For a couple of years, owing to the hard currency shortage, many Zimbabwean people and businesses resorted to sourcing the foreign currency from the illegal- parallel market where rates were much more higher than the interbank rates.
Currently, as of Thursday the 8th of May, the interbank rate stood at Z$204 565 727.39 per US$1 against the black market's Z$190 000 000.00 per US$1. On Monday this week, the interbank rate was at $158 000 000.00 to US$1 as compared to $130 000 000.00 to US$1 at the parallel market. By Wednesday, the interbank rate stood at $194 000 000.00 to US$1 against the black market's $165 000 000.00 to US$1. Gono said what this means is that on a fortnightly basis, authorized dealers (banks and MTAs) will submit to the RBZ details of the willing buyer-willing seller transactions they would have handled over the preceding 2 weeks for certification of compliance with the priority specifications.” “This move was necessitated in order to significantly move the economy towards stability, increased capacity utilization, availability of basic commodities and, hence reduced and declining inflationary pressures, it has become necessary that the pricing and allocative frameworks in the foreign exchange market be reformed in a manner that guarantees viability for all generators of foreign exchange, whilst at the same time, ensuring availability and affordability of this resource to users of foreign currency, particularly the non-exporting producers of basic goods and services,” he emphasised.

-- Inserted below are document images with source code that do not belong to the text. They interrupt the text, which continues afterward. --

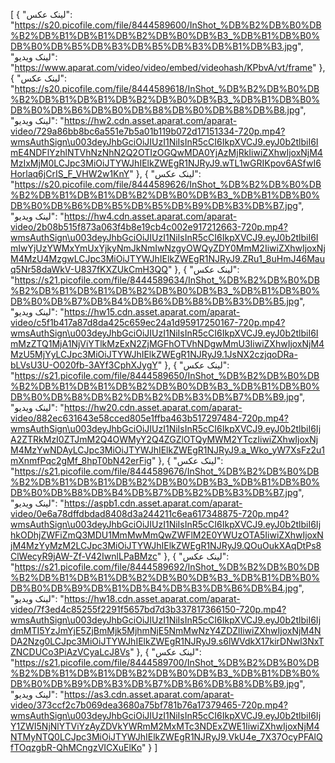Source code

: [
  {
    "لینک عکس": "https://s20.picofile.com/file/8444589600/InShot_%DB%B2%DB%B0%DB%B2%DB%B1%DB%B1%DB%B2%DB%B0%DB%B3_%DB%B1%DB%B0%DB%B0%DB%B5%DB%B3%DB%B5%DB%B3%DB%B1%DB%B3.jpg",
    "لینک ویدیو": "https://www.aparat.com/video/video/embed/videohash/KPbvA/vt/frame"
  },
  {
    "لینک عکس": "https://s20.picofile.com/file/8444589618/InShot_%DB%B2%DB%B0%DB%B2%DB%B1%DB%B1%DB%B2%DB%B0%DB%B3_%DB%B1%DB%B0%DB%B0%DB%B6%DB%B0%DB%B8%DB%B0%DB%B8%DB%B8.jpg",
    "لینک ویدیو": "https://hw2.cdn.asset.aparat.com/aparat-video/729a86bb8bc6a551e7b5a01b119b072d17151334-720p.mp4?wmsAuthSign\u003deyJhbGciOiJIUzI1NiIsInR5cCI6IkpXVCJ9.eyJ0b2tlbiI6ImE4NDFlYzhlNTVhNzNhN2Q2OTIzOGQwMDA0YjAzMjRkIiwiZXhwIjoxNjM4MzIxMjM0LCJpc3MiOiJTYWJhIElkZWEgR1NJRyJ9.wTL1wGRIKpov6ASfwI6Horlaq6jCrIS_F_VHW2w1KnY"
  },
  {
    "لینک عکس": "https://s20.picofile.com/file/8444589626/InShot_%DB%B2%DB%B0%DB%B2%DB%B1%DB%B1%DB%B2%DB%B0%DB%B3_%DB%B1%DB%B0%DB%B0%DB%B6%DB%B5%DB%B5%DB%B9%DB%B3%DB%B7.jpg",
    "لینک ویدیو": "https://hw4.cdn.asset.aparat.com/aparat-video/2b08b515f873a063f4b8e19cb4c002e917212663-720p.mp4?wmsAuthSign\u003deyJhbGciOiJIUzI1NiIsInR5cCI6IkpXVCJ9.eyJ0b2tlbiI6ImIwYjUzYWMxYmUxYjkyNmJkNmIwNzgyOWQyZDY0MmM2IiwiZXhwIjoxNjM4MzU4MzgwLCJpc3MiOiJTYWJhIElkZWEgR1NJRyJ9.ZRu1_8uHmJ46Mauq5Nr58daWkV-U837fKXZUkCmH3QQ"
  },
  {
    "لینک عکس": "https://s21.picofile.com/file/8444589634/InShot_%DB%B2%DB%B0%DB%B2%DB%B1%DB%B1%DB%B2%DB%B0%DB%B3_%DB%B1%DB%B0%DB%B0%DB%B7%DB%B4%DB%B6%DB%B8%DB%B3%DB%B5.jpg",
    "لینک ویدیو": "https://hw15.cdn.asset.aparat.com/aparat-video/c5f1b417a87d8da425c659ec24a1d95917250167-720p.mp4?wmsAuthSign\u003deyJhbGciOiJIUzI1NiIsInR5cCI6IkpXVCJ9.eyJ0b2tlbiI6ImMzZTQ1MjA1NjViYTlkMzExN2ZjMGFhOTVhNDgwMmU3IiwiZXhwIjoxNjM4MzU5MjYyLCJpc3MiOiJTYWJhIElkZWEgR1NJRyJ9.1JsNX2czjqoDRa-bLVsU3U-O020fb-3AYf3CphXJygY"
  },
  {
    "لینک عکس": "https://s21.picofile.com/file/8444589650/InShot_%DB%B2%DB%B0%DB%B2%DB%B1%DB%B1%DB%B2%DB%B0%DB%B3_%DB%B1%DB%B0%DB%B0%DB%B8%DB%B2%DB%B2%DB%B3%DB%B7%DB%B9.jpg",
    "لینک ویدیو": "https://hw20.cdn.asset.aparat.com/aparat-video/882ec631643e58cced805e1ffba463b517297484-720p.mp4?wmsAuthSign\u003deyJhbGciOiJIUzI1NiIsInR5cCI6IkpXVCJ9.eyJ0b2tlbiI6IjA2ZTRkMzI0ZTJmM2Q4OWMyY2Q4ZGZlOTQyMWM2YTczIiwiZXhwIjoxNjM4MzYwNDAyLCJpc3MiOiJTYWJhIElkZWEgR1NJRyJ9.a_Wko_yW7XsFz2u1mXnmfPqc2gMf_8hpT0bN42erFig"
  },
  {
    "لینک عکس": "https://s21.picofile.com/file/8444589676/InShot_%DB%B2%DB%B0%DB%B2%DB%B1%DB%B1%DB%B2%DB%B0%DB%B3_%DB%B1%DB%B0%DB%B0%DB%B8%DB%B4%DB%B7%DB%B2%DB%B3%DB%B7.jpg",
    "لینک ویدیو": "https://aspb1.cdn.asset.aparat.com/aparat-video/0e6a78dffdbdad8408d3a244211c6ea617348875-720p.mp4?wmsAuthSign\u003deyJhbGciOiJIUzI1NiIsInR5cCI6IkpXVCJ9.eyJ0b2tlbiI6IjhkODhjZWFiZmQ3MDU1MmMwMmQwZWFlM2E0YWUzOTA5IiwiZXhwIjoxNjM4MzYyMzM2LCJpc3MiOiJTYWJhIElkZWEgR1NJRyJ9.QOuOukXAqDtPs8ClWecyR9jAW-Zf-V42IwnlLPaBMzc"
  },
  {
    "لینک عکس": "https://s21.picofile.com/file/8444589692/InShot_%DB%B2%DB%B0%DB%B2%DB%B1%DB%B1%DB%B2%DB%B0%DB%B3_%DB%B1%DB%B0%DB%B0%DB%B9%DB%B1%DB%B4%DB%B3%DB%B6%DB%B4.jpg",
    "لینک ویدیو": "https://hw18.cdn.asset.aparat.com/aparat-video/7f3ed4c85255f2291f5657bd7d3b337817366150-720p.mp4?wmsAuthSign\u003deyJhbGciOiJIUzI1NiIsInR5cCI6IkpXVCJ9.eyJ0b2tlbiI6IjdmMTI5YzJmYjE5ZjBmMjk5MjhmNjE5NmMwNzY4ZDZlIiwiZXhwIjoxNjM4NDA2Nzg0LCJpc3MiOiJTYWJhIElkZWEgR1NJRyJ9.s6lWVdkX17kirDNwl3NxTZNCDUCo3PiAzVCyaLcJ8Vs"
  },
  {
    "لینک عکس": "https://s21.picofile.com/file/8444589700/InShot_%DB%B2%DB%B0%DB%B2%DB%B1%DB%B1%DB%B2%DB%B0%DB%B3_%DB%B1%DB%B0%DB%B0%DB%B9%DB%B3%DB%B7%DB%B6%DB%B8%DB%B9.jpg",
    "لینک ویدیو": "https://as3.cdn.asset.aparat.com/aparat-video/373ccf2c7b069dea3680a75bf781b76a17379465-720p.mp4?wmsAuthSign\u003deyJhbGciOiJIUzI1NiIsInR5cCI6IkpXVCJ9.eyJ0b2tlbiI6IjY1ZWI5NjNlYTViYzAyZDVkYWRmM2MxMTc3NDExZWE1IiwiZXhwIjoxNjM4NTMyNTQ0LCJpc3MiOiJTYWJhIElkZWEgR1NJRyJ9.VkU4e_7X37OcyPFAlQfTOqzgbR-QhMCngzVICXuElKo"
  }
]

Local banks which are now fully trading according to the new foreign currency system entail the RBZ itself, Kingdom Bank, Barclays, CBZ Bank, among others. However, some banks buy and sell foreign currency at rates different from others. Gono added, in seeking to accomplish these multiple objectives, this Monetary Policy Statement introduces the critical policy reforms, which must be complemented and built upon through collective responsibility and unparalleled economic patriotism across the board.” “Effective redress of the current setbacks impels that a comprehensive package of measures be implemented in a manner that underpins and shapes overall economic productivity.” he said. Owing to speculation, some supermarket and shop owners, and basically all of the country's service providers have resorted to hiking the prices of goods, commodities and services, as they 'chase' the much higher interbank US$ rate. For example, a 21inch colour television which cost Z$25 million on Friday last week now costs not less than $30 billion.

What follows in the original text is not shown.